Yeah, I feel like there’s a very clear bridge between these two genres that we are crossing constantly. Our heroes have done it, too — we’ve got someone like Elton John doing Tumbleweed Connection; Lucinda Williams doing Car Wheels On A Gravel Road; Dave Grohl showing up in Americana collaborations; even just the overarching concept of Tom Petty as a bridge between rock and Americana. I always say that Americana is a community and an idea, but T-Bone Burnett told me when I was in my early 20’s, “If anybody ever asks you what kind of music you play, immediately say rock n’ roll.” Because he was saying that rock n’ roll is all encompassing, and that it isn’t a genre, it’s a risk you take.
Outside of the Grammys, you have so much going on — your Tanya Tucker documentary came out last month, and you recently announced that Joni Mitchell will be performing with you at the Gorge next summer. You have a unique ability to bridge generational gaps between younger fans and these incredible legends; why prioritize that in your career?
That’s interesting — it sort of leans into my major ideals of feminism and ageism and the way that we get pushed out of our chosen field at a certain age, particularly women and not nearly as often men. So I find so much value and wisdom and character and audacity in these incredible voices. Like, Joni Mitchell’s voice no longer being that high soprano, and now existing in this sort of baritone space, or Tanya Tucker having the most rugged cowboy voice in country music; these are people who are seen for their “peak moments” that came to them much younger than it would have for men.
So, I see so much value in bridging that gap between the older generation of way-pavers in rock and Americana and us in the younger generations as more of a gift than anything else. Like, it’s a privilege to watch someone like Joni have this resurgence, and to see her work affect someone like Olivia Rodrigo — who is, in turn, so graceful about honoring her heroes.
Even just the thought of you performing with Joni for a full show is so exciting to me. What can fans expect from that show next year?

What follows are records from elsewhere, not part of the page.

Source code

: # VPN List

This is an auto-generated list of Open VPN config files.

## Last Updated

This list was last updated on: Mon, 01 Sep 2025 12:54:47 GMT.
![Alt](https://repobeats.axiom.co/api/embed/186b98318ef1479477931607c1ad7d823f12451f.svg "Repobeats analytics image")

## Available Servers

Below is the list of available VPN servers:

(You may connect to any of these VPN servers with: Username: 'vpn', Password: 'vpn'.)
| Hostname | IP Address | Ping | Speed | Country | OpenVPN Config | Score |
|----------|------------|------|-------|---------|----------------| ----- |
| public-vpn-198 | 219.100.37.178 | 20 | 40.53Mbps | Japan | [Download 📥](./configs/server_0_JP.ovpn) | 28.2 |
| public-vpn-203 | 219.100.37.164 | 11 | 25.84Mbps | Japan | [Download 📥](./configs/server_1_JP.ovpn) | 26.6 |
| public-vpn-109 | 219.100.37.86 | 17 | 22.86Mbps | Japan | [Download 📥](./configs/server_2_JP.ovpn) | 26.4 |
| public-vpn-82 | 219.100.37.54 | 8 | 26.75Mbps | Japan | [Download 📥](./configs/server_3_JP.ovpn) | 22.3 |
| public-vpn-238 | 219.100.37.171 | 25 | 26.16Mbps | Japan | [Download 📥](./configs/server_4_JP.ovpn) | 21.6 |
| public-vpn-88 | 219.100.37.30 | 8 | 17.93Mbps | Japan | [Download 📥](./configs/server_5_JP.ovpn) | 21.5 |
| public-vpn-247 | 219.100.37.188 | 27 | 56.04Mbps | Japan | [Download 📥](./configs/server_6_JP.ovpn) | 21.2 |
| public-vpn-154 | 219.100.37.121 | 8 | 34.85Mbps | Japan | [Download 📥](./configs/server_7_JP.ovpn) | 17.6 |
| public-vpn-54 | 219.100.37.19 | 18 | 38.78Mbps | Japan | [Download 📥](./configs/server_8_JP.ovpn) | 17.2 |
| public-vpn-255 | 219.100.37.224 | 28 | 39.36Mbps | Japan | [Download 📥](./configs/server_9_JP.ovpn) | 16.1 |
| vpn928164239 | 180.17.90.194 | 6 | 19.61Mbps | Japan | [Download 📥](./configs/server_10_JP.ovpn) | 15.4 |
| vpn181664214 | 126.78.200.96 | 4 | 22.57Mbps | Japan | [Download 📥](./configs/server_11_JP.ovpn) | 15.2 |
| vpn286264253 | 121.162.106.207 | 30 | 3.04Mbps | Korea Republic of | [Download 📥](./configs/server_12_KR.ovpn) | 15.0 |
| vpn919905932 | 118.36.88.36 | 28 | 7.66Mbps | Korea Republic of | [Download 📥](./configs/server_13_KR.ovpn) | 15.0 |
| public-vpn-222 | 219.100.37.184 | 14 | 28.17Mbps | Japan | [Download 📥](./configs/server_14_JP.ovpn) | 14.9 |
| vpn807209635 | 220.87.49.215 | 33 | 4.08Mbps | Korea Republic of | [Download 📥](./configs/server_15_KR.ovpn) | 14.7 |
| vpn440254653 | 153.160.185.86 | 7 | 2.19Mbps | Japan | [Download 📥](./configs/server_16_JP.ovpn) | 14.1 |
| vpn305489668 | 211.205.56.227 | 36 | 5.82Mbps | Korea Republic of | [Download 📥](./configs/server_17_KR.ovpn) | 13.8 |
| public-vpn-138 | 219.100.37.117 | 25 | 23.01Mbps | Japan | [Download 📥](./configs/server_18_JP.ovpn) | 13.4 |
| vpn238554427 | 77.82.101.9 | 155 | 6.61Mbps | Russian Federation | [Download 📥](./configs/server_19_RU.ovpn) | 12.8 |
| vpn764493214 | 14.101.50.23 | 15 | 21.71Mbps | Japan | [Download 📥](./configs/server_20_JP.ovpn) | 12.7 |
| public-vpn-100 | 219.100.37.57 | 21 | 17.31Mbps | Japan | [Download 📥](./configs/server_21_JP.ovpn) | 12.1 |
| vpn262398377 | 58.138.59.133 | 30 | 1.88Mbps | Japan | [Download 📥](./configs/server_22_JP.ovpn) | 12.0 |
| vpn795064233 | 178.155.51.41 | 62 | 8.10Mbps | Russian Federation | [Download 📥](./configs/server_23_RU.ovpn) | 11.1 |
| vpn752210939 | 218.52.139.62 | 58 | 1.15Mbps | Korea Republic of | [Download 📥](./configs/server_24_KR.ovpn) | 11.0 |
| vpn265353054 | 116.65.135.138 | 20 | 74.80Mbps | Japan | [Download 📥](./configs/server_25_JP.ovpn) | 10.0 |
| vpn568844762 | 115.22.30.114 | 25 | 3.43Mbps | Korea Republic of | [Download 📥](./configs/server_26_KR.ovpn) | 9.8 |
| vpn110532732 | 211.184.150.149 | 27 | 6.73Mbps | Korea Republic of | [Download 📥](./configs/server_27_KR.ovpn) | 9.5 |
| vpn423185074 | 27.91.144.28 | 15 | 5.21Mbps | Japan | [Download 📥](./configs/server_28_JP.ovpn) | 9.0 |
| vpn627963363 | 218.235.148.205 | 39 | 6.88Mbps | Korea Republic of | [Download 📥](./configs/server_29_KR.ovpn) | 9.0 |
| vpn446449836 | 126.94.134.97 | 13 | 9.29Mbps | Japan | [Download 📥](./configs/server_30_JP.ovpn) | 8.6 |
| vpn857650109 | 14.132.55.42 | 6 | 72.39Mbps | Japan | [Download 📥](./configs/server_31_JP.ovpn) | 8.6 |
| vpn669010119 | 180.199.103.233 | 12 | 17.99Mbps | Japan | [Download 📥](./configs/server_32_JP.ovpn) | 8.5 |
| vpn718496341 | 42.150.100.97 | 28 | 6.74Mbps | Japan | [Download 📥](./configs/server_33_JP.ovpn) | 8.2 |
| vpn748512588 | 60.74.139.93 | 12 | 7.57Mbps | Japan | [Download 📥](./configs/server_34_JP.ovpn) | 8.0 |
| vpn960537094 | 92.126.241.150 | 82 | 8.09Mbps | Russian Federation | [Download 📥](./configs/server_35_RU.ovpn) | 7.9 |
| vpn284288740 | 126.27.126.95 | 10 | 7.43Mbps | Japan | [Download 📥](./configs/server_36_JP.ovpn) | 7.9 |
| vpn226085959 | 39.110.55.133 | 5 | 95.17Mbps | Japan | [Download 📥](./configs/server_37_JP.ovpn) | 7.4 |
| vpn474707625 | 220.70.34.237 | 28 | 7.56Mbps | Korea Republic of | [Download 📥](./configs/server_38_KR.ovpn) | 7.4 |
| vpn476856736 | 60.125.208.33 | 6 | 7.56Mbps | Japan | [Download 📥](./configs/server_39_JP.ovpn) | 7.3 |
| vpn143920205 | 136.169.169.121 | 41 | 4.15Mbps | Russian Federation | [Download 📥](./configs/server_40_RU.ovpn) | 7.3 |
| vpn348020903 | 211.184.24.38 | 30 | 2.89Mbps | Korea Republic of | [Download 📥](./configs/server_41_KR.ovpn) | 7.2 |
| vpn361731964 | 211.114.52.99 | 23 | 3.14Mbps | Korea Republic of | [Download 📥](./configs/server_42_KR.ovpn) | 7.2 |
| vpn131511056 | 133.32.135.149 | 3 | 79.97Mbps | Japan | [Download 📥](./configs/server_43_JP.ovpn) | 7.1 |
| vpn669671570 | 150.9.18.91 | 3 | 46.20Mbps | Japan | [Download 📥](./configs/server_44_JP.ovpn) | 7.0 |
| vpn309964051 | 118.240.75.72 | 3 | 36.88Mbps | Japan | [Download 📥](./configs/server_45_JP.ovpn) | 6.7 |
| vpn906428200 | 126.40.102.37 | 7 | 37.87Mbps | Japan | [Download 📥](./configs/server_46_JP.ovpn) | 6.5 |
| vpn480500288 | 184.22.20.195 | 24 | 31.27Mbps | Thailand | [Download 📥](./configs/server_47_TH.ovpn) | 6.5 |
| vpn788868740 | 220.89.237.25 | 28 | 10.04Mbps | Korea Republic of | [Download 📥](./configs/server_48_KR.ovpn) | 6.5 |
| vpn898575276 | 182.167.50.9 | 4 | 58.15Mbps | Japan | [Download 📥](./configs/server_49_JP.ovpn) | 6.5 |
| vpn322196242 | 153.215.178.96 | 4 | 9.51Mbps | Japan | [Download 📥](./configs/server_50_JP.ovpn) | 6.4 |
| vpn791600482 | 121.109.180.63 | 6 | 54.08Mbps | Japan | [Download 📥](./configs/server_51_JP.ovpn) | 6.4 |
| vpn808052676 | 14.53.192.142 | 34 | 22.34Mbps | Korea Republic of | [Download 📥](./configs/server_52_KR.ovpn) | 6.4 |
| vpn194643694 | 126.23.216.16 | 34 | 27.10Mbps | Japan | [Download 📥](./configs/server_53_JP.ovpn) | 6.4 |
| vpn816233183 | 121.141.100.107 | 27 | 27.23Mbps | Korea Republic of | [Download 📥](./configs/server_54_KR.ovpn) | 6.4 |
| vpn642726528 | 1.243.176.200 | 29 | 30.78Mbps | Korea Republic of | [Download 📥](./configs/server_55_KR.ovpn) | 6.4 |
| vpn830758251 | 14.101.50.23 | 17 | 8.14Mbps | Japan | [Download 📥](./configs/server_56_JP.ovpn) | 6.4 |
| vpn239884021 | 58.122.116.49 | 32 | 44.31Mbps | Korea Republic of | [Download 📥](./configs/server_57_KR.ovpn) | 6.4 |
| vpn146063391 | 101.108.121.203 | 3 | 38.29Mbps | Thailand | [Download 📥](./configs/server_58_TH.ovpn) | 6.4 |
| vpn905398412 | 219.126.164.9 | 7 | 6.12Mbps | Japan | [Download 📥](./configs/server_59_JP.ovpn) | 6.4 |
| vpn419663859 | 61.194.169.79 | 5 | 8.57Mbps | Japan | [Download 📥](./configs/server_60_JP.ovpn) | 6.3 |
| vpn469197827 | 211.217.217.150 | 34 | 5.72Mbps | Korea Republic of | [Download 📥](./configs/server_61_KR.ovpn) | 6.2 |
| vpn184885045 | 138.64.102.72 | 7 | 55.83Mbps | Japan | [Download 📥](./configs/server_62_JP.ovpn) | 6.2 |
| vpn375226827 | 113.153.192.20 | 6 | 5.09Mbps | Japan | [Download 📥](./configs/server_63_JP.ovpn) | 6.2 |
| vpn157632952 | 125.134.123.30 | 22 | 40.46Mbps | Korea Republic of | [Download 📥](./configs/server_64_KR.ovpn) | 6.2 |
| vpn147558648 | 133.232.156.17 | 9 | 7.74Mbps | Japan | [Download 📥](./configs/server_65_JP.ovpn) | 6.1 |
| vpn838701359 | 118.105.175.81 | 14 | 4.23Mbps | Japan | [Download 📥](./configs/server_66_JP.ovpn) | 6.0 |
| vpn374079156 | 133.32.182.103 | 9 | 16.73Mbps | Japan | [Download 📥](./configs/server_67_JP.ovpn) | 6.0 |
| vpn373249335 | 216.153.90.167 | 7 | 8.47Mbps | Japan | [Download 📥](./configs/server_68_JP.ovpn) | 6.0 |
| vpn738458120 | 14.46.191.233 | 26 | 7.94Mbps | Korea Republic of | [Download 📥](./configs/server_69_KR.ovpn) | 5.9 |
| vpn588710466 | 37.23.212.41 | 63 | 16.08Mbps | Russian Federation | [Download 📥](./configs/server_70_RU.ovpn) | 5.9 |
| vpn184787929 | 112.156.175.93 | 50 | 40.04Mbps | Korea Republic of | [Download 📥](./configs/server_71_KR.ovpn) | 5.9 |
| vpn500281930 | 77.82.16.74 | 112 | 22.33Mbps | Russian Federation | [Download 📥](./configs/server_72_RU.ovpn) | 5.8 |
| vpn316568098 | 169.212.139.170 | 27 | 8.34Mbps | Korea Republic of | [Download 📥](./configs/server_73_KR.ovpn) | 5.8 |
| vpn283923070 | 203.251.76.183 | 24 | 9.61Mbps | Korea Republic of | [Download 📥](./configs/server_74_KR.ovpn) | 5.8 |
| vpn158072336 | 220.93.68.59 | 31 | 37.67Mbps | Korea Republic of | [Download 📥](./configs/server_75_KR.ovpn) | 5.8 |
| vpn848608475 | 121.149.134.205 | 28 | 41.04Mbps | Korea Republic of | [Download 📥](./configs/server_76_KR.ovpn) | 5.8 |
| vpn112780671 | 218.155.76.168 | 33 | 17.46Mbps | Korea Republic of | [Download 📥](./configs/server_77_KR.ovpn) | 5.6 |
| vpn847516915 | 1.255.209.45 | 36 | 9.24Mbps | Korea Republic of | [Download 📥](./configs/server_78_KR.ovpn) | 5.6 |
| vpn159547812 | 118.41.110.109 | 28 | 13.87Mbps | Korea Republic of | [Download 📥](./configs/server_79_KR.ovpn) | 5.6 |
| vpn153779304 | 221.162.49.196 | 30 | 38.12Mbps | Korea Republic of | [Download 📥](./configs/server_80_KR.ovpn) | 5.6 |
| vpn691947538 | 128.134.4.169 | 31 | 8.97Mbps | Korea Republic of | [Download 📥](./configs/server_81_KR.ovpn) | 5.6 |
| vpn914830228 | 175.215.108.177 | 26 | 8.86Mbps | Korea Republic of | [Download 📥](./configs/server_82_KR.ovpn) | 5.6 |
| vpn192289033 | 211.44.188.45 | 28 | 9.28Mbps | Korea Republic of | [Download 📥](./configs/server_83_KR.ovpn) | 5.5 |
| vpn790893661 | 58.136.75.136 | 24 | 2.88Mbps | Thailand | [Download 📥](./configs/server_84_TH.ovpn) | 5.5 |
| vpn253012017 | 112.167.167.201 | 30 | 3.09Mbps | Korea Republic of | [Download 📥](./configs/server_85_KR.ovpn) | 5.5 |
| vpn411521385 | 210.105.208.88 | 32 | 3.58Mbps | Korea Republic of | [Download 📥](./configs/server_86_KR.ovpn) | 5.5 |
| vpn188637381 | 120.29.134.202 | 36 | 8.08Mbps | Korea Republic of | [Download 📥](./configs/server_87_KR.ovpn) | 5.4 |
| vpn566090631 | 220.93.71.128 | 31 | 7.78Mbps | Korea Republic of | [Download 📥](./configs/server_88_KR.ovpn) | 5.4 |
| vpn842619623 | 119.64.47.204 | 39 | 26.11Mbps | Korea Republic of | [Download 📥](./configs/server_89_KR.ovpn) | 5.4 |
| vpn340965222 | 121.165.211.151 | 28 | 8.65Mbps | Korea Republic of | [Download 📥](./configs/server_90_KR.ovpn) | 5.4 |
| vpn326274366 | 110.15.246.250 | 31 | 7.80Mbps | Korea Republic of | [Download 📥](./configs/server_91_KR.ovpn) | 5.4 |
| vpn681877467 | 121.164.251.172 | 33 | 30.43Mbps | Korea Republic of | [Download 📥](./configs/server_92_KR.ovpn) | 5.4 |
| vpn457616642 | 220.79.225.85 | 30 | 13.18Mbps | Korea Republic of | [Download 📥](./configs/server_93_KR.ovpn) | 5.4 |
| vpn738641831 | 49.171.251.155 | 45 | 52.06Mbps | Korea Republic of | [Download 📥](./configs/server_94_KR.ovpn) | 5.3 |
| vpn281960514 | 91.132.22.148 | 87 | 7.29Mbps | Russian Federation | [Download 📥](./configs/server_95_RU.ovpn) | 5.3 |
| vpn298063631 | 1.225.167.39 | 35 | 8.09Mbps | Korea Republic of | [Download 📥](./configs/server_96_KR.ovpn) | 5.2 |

It’s going to be absolutely incredible, because it really is going to be just like Newport — the community around Joni, and the jokes, and the stories, and the laughs, and the Santa Margherita Pinot Grigio, and eventually, Joni singing whenever the f–k Joni decides she wants to sing. It’s gonna be so loose that it’s almost more special than a concert, because you don’t know what’s going to happen. It’s a voyeuristic thing, because we’re allowing people to basically see into a living room jam session.